Lares chefiados por mulheres negras das regiões Norte e Nordeste são os mais afetados pela insegurança alimentar grave. Os dados constam do estudo As faces da desigualdade: raça, sexo e alimentação no Brasil (2017-2023), autoria de Veruska Prado e Rute Costa.
“Ser mulher e negra significou maior convivência com as desigualdades e injustiças alimentares”, diz as autoras. A publicação é promovida pela organização Fian Brasil.

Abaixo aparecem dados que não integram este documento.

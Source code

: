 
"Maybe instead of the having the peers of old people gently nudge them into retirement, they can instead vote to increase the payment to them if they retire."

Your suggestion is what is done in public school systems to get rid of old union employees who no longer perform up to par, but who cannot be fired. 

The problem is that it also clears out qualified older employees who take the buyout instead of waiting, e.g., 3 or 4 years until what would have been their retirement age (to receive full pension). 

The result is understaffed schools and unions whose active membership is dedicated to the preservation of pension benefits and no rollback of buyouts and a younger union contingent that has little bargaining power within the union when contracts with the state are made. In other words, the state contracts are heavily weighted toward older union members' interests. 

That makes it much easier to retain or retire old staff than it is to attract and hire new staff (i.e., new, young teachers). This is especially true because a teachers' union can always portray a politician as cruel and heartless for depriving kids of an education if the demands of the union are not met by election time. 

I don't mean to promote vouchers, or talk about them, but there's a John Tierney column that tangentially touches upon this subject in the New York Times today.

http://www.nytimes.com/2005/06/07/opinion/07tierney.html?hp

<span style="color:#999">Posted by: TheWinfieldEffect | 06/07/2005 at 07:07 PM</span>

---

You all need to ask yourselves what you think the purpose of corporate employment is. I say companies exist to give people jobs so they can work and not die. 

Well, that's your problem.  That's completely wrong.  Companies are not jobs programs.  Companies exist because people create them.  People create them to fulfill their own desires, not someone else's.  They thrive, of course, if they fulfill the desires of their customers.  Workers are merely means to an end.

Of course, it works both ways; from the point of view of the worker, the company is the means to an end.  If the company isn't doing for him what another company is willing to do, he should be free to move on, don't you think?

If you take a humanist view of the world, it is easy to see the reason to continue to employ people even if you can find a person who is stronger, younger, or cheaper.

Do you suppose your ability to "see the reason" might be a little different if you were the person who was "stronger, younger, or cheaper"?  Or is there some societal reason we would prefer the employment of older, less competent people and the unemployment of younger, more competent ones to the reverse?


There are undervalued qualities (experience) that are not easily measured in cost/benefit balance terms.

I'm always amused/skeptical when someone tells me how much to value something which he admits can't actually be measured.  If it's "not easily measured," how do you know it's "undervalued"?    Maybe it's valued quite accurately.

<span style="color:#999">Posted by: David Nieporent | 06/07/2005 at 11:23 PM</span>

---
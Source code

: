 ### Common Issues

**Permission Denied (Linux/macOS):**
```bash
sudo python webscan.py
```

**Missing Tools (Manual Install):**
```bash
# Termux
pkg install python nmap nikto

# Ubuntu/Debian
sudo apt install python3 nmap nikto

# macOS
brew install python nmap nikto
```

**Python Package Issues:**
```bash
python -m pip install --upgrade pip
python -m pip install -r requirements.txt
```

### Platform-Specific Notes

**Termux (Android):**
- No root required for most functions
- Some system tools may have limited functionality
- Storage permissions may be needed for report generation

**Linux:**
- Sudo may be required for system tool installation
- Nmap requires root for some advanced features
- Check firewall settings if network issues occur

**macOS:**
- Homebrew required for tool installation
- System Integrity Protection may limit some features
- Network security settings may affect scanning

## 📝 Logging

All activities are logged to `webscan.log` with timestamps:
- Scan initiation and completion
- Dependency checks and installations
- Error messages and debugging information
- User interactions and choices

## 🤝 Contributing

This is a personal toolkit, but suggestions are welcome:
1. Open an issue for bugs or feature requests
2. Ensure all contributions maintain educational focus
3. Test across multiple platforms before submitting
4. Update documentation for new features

Segundo o estudo, os lares com maiores prevalências de insegurança alimentar são domicílios chefiados por mulheres negras (38,5%), seguidos daqueles chefiados por homens negros (28,9%), por mulheres brancas (22,2%) e, por fim, aparecem os domicílios chefiados por homens brancos (15,7%).
A pesquisa aponta que domicílios chefiados por mulheres autodeclaradas negras também apresentaram piores cenários de insegurança alimentar em todas as regiões do país, mas de forma mais grave nas regiões Norte e Nordeste.

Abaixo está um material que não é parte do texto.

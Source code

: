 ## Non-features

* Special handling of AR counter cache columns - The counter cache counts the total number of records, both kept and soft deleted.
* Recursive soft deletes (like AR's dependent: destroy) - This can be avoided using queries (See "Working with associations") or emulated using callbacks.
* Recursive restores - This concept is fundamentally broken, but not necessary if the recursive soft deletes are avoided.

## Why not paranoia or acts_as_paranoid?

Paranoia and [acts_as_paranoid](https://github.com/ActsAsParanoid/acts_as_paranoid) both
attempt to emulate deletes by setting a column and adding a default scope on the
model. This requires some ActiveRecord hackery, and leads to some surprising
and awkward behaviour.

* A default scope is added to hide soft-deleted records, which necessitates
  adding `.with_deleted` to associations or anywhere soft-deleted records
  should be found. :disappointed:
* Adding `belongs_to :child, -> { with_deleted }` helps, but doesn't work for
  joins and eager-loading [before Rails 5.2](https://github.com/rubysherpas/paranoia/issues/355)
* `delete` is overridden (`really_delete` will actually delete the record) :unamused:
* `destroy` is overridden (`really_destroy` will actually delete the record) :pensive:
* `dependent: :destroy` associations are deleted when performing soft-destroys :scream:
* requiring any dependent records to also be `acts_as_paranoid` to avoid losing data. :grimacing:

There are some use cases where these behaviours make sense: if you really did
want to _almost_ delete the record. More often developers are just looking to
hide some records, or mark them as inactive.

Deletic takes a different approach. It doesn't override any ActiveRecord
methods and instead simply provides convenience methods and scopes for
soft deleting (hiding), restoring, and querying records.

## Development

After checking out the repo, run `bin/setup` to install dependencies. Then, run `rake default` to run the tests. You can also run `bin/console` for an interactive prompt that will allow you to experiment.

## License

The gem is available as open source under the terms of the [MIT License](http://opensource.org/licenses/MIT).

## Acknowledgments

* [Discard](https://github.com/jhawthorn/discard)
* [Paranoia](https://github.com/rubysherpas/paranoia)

Nestas quase metade dos lares chefiados por mulheres negras vivenciavam algum grau de insegurança alimentar (46,3% e 45,7%, respectivamente).
“A frequência da fome entre lares chefiados por mulheres negras em situação de trabalho formal é a mesma encontrada para domicílios chefiados por homens brancos em situação de trabalho informal”, afirmam as autoras.
- Sul, Sudeste e Centro-Oeste apresentam melhores índices de segurança alimentar, especialmente entre lares chefiados por pessoas brancas.
- Norte e Nordeste concentram os piores indicadores, sobretudo entre domicílios chefiados por negros e, em particular, mulheres negras
- A insegurança alimentar é mais frequente na zona rural do que na urbana, reforçando a necessidade de políticas específicas para o campo
“A inserção no mercado de trabalho formal e o tipo de ocupação influenciam fortemente a situação alimentar dos domicílios”, diz a publicação.